Pertunanganmu akan diadakan di rumah ini. Beberapa tamu penting akan hadir,
jadi siapkanlah mentalmu.” ucap appa sambil menutup koran yang ia baca.
---
Pagi ini sebelum mata kuliah pertama
dimulai, aku menyempatkan diri datang ke perpustakaan untuk menyumbangkan tiga
buku bekas yang sudah aku baca berulang kali. Di sana telah siap Baby eonnie
dan kacamata yang bertengger di matanya, eh?
“Eonnie, sejak kapan kau memakai
kacamata?” tanyaku saat menghampiri meja penjaga. Aku menyerahkan buku yang
akan kusumbangkan kepada Baby eonnie.
“Sejak hari ini. Memangnya kau
pernah melihatku memakai kacamata, Nona-Tak-Bermarga? Lagipula belakangan ini
mataku sudah tidak bisa diajak berkompromi lagi.”
“Sudah kubilang jangan terlalu
sering membaca buku di tempat gelap. Oh iya eonnie, apa buku Sherlock Holmes
yang baru sudah ada?” tanyaku.
Pandangannya menerawang ke atas,
berusaha mengingat-ngingat, dan... “Rak paling ujung sebelah kanan.”
Tanpa membuang-buang waktu, aku
langsung pergi ke rak yang dimaksud. Dan sama dengan kemarin, aku bertemu lagi
dengannya.
“Lupa atau berusaha menghindar, eh?”
“Tidak keduanya kalau yang kau
maksud adalah hasil pertandingan kemarin.” jawabku dingin dan acuh.
“Kalau begitu aku tagih janjimu.”
Aku menarik nafas pelan dan,
“Tinggal satu permintaanmu saja. Jadi, apa yang kau inginkan?”
Junhyung terlihat bingung, tapi
kemudian dia tersenyum mengejek. “Apa aku sudah tuli? Atau aku ini sudah
pelupa? Seingatku kita baru bertemu pagi ini.”
“Ani. Kau tidak tuli, apalagi
pelupa. Hanya saja kau bodoh.”
“Bukankah itu yang harus kau katakan
padaku?”
Aku berpura-pura mengingat kejadian
kemarin. Saatnya untuk membuat Junhyung terlihat bodoh. “Coba kau ingat, apa
mulutku pernah mengucapkan kata ‘di
hadapanmu’ saat aku mengatakan ‘kau
harus menyebut dirimu lebih bodoh dariku sebanyak 20 kali’? Tidak kan? So,
aku sudah mengatakan itu, tapi tidak di hadapanmu. Ada yang salah?”

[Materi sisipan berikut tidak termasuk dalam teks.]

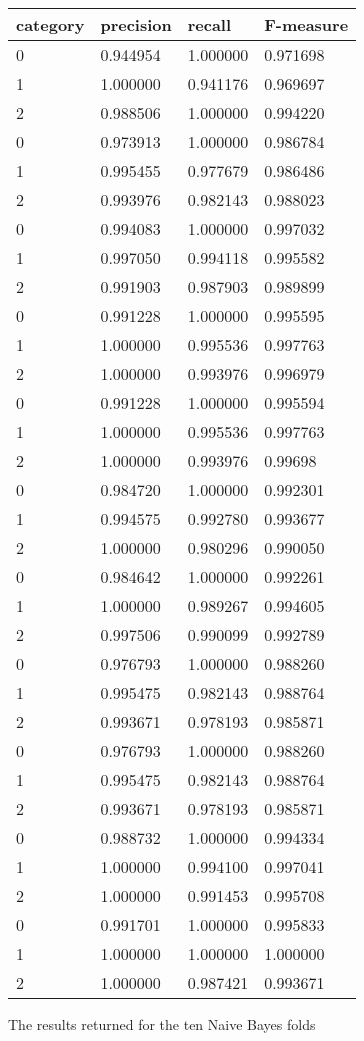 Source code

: \documentclass[
10pt, %
a4paper, %
oneside, %
headinclude,footinclude, %
] {book}%
\begin{document}
\begin{figure}[h]
\begin{tabular}{llll}
	category & precision & recall & F-measure \\
	\hline
	0 & 0.944954 & 1.000000 & 0.971698 \\
	1 & 1.000000 & 0.941176 & 0.969697 \\
	2 & 0.988506 & 1.000000 & 0.994220 \\
	\hline
	0 & 0.973913 & 1.000000 & 0.986784 \\
	1 & 0.995455 & 0.977679 & 0.986486 \\
	2 & 0.993976 & 0.982143 & 0.988023 \\
	\hline
	0 & 0.994083 & 1.000000 & 0.997032 \\
	1 & 0.997050 & 0.994118 & 0.995582 \\
	2 & 0.991903 & 0.987903 & 0.989899 \\
	\hline
	0 & 0.991228 & 1.000000 & 0.995595 \\
	1 & 1.000000 & 0.995536 & 0.997763 \\
	2 & 1.000000 & 0.993976 & 0.996979 \\
	\hline
	0 & 0.991228 & 1.000000 & 0.995594 \\
	1 & 1.000000 & 0.995536 & 0.997763 \\
	2 & 1.000000 & 0.993976 & 0.99698 \\
	\hline
	0 & 0.984720 & 1.000000 & 0.992301 \\
	1 & 0.994575 & 0.992780 & 0.993677 \\
	2 & 1.000000 & 0.980296 & 0.990050 \\
	\hline
	0 & 0.984642 & 1.000000 & 0.992261 \\
	1 & 1.000000 & 0.989267 & 0.994605 \\
	2 & 0.997506 & 0.990099 & 0.992789 \\
	\hline
	0 & 0.976793 & 1.000000 & 0.988260 \\
	1 & 0.995475 & 0.982143 & 0.988764 \\
	2 & 0.993671 & 0.978193 & 0.985871 \\
	\hline
	0 & 0.976793 & 1.000000 & 0.988260 \\
	1 & 0.995475 & 0.982143 & 0.988764 \\
	2 & 0.993671 & 0.978193 & 0.985871 \\
	\hline
	0 & 0.988732 & 1.000000 & 0.994334 \\
	1 & 1.000000 & 0.994100 & 0.997041 \\
	2 & 1.000000 & 0.991453 & 0.995708 \\
	\hline
	0 & 0.991701 & 1.000000 & 0.995833 \\
	1 & 1.000000 & 1.000000 & 1.000000 \\
	2 & 1.000000 & 0.987421 & 0.993671 \\
	\hline




\end{tabular}
	\caption{The results returned for the ten Naive Bayes folds}
\end{figure}
\end{document}
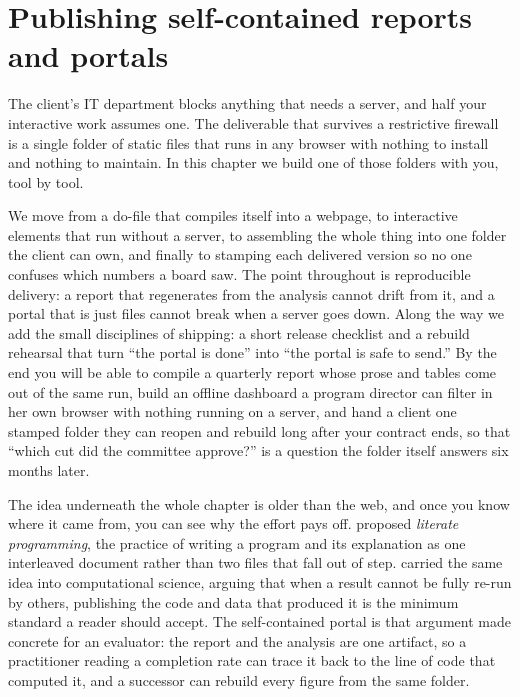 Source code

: \documentclass[
    a4paper,
    fontsize=10pt,
    twoside=true,
    numbers=noenddot,
]{kaobook}
\begin{document}
\chapter{Publishing self-contained reports and portals}\label{ch:portals}

The client's IT department blocks anything that needs a server, and half your interactive work assumes one. The deliverable that survives a restrictive firewall is a single folder of static files that runs in any browser with nothing to install and nothing to maintain. In this chapter we build one of those folders with you, tool by tool.

We move from a do-file that compiles itself into a webpage, to interactive elements that run without a server, to assembling the whole thing into one folder the client can own, and finally to stamping each delivered version so no one confuses which numbers a board saw. The point throughout is reproducible delivery: a report that regenerates from the analysis cannot drift from it, and a portal that is just files cannot break when a server goes down. Along the way we add the small disciplines of shipping: a short release checklist and a rebuild rehearsal that turn \enquote{the portal is done} into \enquote{the portal is safe to send.} By the end you will be able to compile a quarterly report whose prose and tables come out of the same run, build an offline dashboard a program director can filter in her own browser with nothing running on a server, and hand a client one stamped folder they can reopen and rebuild long after your contract ends, so that \enquote{which cut did the committee approve?} is a question the folder itself answers six months later.

The idea underneath the whole chapter is older than the web, and once you know where it came from, you can see why the effort pays off. \textcite{knuth1984literate} proposed \emph{literate programming}, the practice of writing a program and its explanation as one interleaved document rather than two files that fall out of step. \textcite{peng2011reproducible} carried the same idea into computational science, arguing that when a result cannot be fully re-run by others, publishing the code and data that produced it is the minimum standard a reader should accept. The self-contained portal is that argument made concrete for an evaluator: the report and the analysis are one artifact, so a practitioner reading a completion rate can trace it back to the line of code that computed it, and a successor can rebuild every figure from the same folder.
\end{document}
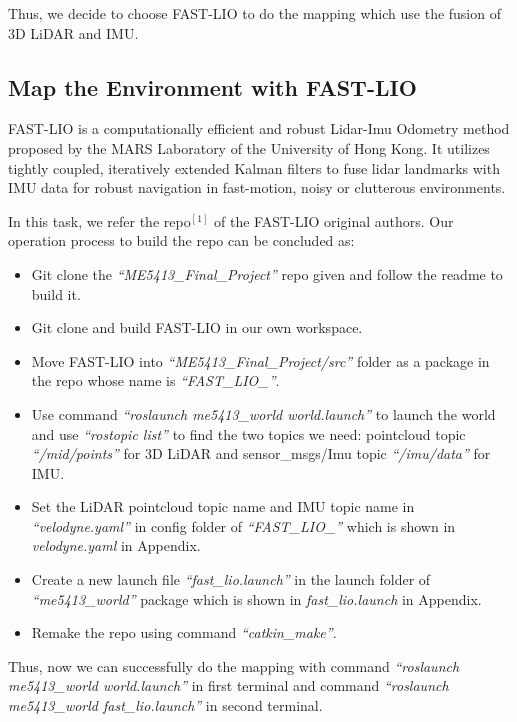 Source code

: \documentclass[hyperref]{article}
\theoremstyle{nonumberplain}
\begin{document}
Thus, we decide to choose FAST-LIO to do the mapping which use the fusion of 3D LiDAR and IMU.

\subsection{Map the Environment with FAST-LIO}
\hspace{1.0em}
FAST-LIO is a computationally efficient and robust Lidar-Imu Odometry method proposed by the MARS Laboratory of the University of Hong Kong. It utilizes tightly coupled, iteratively extended Kalman filters to fuse lidar landmarks with IMU data for robust navigation in fast-motion, noisy or clutterous environments.

In this task, we refer the repo$^{[1]}$ of the FAST-LIO original authors. Our operation process to build the repo can be concluded as:

\begin{itemize}[itemsep=3pt,topsep=0pt,parsep=0pt]
	\item Git clone the \textit{“ME5413\_Final\_Project”} repo given and follow the readme to build it.
	\item Git clone and build FAST-LIO in our own workspace.
	\item Move FAST-LIO into \textit{“ME5413\_Final\_Project/src”} folder as a package in the repo whose name is \textit{“FAST\_LIO\_”}.
	\item Use command \textit{“roslaunch me5413\_world world.launch”} to launch the world and use \textit{“rostopic list”} to find the two topics we need: pointcloud topic \textit{“/mid/points”} for 3D LiDAR and sensor\_msgs/Imu topic \textit{“/imu/data”} for IMU.
	\item Set the LiDAR pointcloud topic name and IMU topic name in \textit{“velodyne.yaml”} in config folder of \textit{“FAST\_LIO\_”} which is shown in \textit{velodyne.yaml} in Appendix.
	\item Create a new launch file \textit{“fast\_lio.launch”} in the launch folder of \textit{“me5413\_world”} package which is shown in \textit{fast\_lio.launch} in Appendix.
	\item Remake the repo using command \textit{“catkin\_make”}.
\end{itemize}

Thus, now we can successfully do the mapping with command \textit{“roslaunch me5413\_world world.launch”} in first terminal and command \textit{“roslaunch me5413\_world fast\_lio.launch”} in second terminal.
\end{document}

Junhyung tampak diam sebentar dan, “Ani,
kau benar. Lagipula, siapa yang peduli kau akan mengatakannya atau tidak? Aku
lebih tertarik dengan...satu permintaanku.” Junhyung tersenyum. Senyum yang
menurutku sedikit...menakutkan. “Dan aku tidak ingat kalau kau pernah
mengatakan ada syarat untuk menolak permintaan ini...” ucap Junhyung sambil
berpura-pura mengingat. Menyebalkan!
Aku mulai memikirkan apa yang Soyeon
katakan kemarin. Ini membuatku khawatir. Masalahnya, aku tidak bisa menolak apa
yang dia minta. “Memangnya, apa yang kau inginkan? Aku dengar kau menyukai
mobil-mobil sport. Kau tahu Ferarri yang baru dirilis 2 minggu yang lalu? Aku pikir
mobil itu pantas dijadikan permintaan.”
Tawaranku ini membuat Junhyung
menyunggingkan seyum ‘terhina’-nya. “Kau pikir aku se-miskin itu, huh? Aku
bahkan bisa membeli 3 mobil seperti itu dengan uangku sendiri.” jelasnya.
Jawaban yang sudah aku duga sebelumnya. Bodohnya aku mengatakan hal itu.
“Lalu, apa yang kau inginkan?”
tanyaku lagi.
“Hmm...sebaiknya aku menyimpan
permintaanku ini. Jika sudah waktunya, aku akan memintanya padamu.” dengan
senyum evil-nya, dia meninggalkanku. Tapi sebelum dia benar-benar melakukannya,
dia mengatakan, “Siapkan dirimu untuk pertunangan kita nanti.”